Dizer que “a insignificância é a essência da existência” parece sugerir que não adianta os tantos sacrifícios que fazemos em busca da imagem que construímos como ideal. Pessimista? Talvez. Milan Kundera já escreveu romances, contos, ensaios, peça de teatro e poemas. É sem dúvida um dos maiores intelectuais vivos. O que 85 anos em um grande intelectual tem a nos dizer? Ironias e enigmas que exigem atenção para um deleite verdadeiro do seu texto perfeito.

Por isso tanto frisson com “A Festa da Insignificância”? Talvez. Nunca deixaremos de ser pequenos. Grandes, no máximo, para cinco ou seis pessoas. E por que seria importante reconhecer esta insignificância para viver melhor? Talvez, porque a vida se tornaria menos pesada, menos violenta. Menos dispostos a nos satisfazer nos tornamos menos violentos.

Um dos amigos insiste em descobrir por que o umbigo feminino tornou-se a zona erógena da contemporaneidade. Outro, assim que se vê livre de um diagnóstico de câncer, opta por dizer que está com a doença e planeja uma festa de aniversário que, óbvio, terá outro sentido, principalmente para os convidados que não imaginam ser uma mentira. Uma busca pela complacência? Seja o que for, Kundera brinca com a falta de sentido do hoje.
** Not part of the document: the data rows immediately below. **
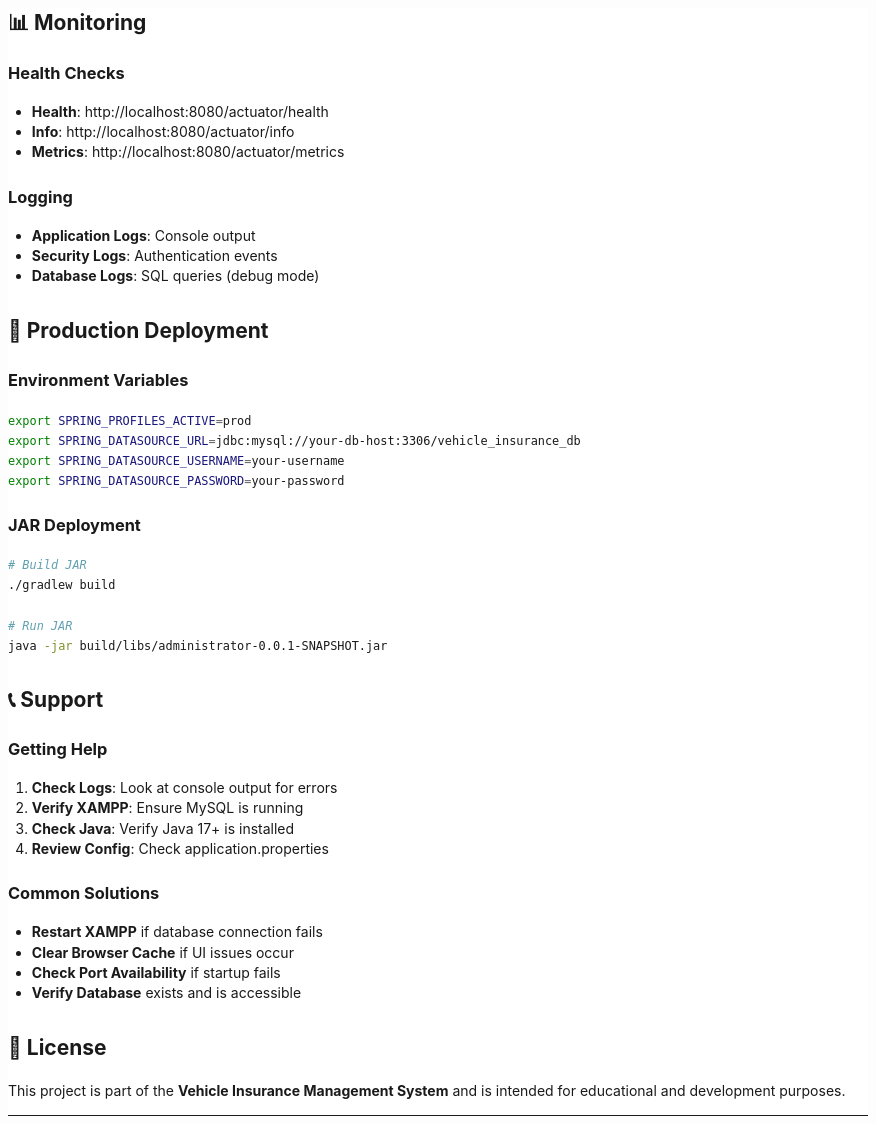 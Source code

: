 ## 📊 Monitoring

### Health Checks
- **Health**: http://localhost:8080/actuator/health
- **Info**: http://localhost:8080/actuator/info
- **Metrics**: http://localhost:8080/actuator/metrics

### Logging
- **Application Logs**: Console output
- **Security Logs**: Authentication events
- **Database Logs**: SQL queries (debug mode)

## 🚀 Production Deployment

### Environment Variables
```bash
export SPRING_PROFILES_ACTIVE=prod
export SPRING_DATASOURCE_URL=jdbc:mysql://your-db-host:3306/vehicle_insurance_db
export SPRING_DATASOURCE_USERNAME=your-username
export SPRING_DATASOURCE_PASSWORD=your-password
```

### JAR Deployment
```bash
# Build JAR
./gradlew build

# Run JAR
java -jar build/libs/administrator-0.0.1-SNAPSHOT.jar
```

## 📞 Support

### Getting Help
1. **Check Logs**: Look at console output for errors
2. **Verify XAMPP**: Ensure MySQL is running
3. **Check Java**: Verify Java 17+ is installed
4. **Review Config**: Check application.properties

### Common Solutions
- **Restart XAMPP** if database connection fails
- **Clear Browser Cache** if UI issues occur
- **Check Port Availability** if startup fails
- **Verify Database** exists and is accessible

## 📄 License

This project is part of the **Vehicle Insurance Management System** and is intended for educational and development purposes.

---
Os amigos, cada um a seu modo, levam o leitor a pensar em sua própria vida. E um dos questionamentos mais deliciosos do livro é a utilidade (ou inutilidade) de ser brilhante. Uma das melhores passagens:

“O sujeito brilhante supõe-se “sabe tudo”. Mas diante dele, em vez de se aproximar, uma mulher logo se sente obrigada a entrar em competição. Ser brilhante é não só inútil, mas nocivo.”

Característico de Kundera, o tom é sempre pitoresco. Apesar da leveza e da simplicidade do seu texto, é filosofia para poucos. Tem de haver vontade para compreendê-lo e, assim, se deliciar com ele. Elegante, mas enigmático. É um dos melhores livros lançados no último ano porque é o retrato mais fiel do nada que vivemos.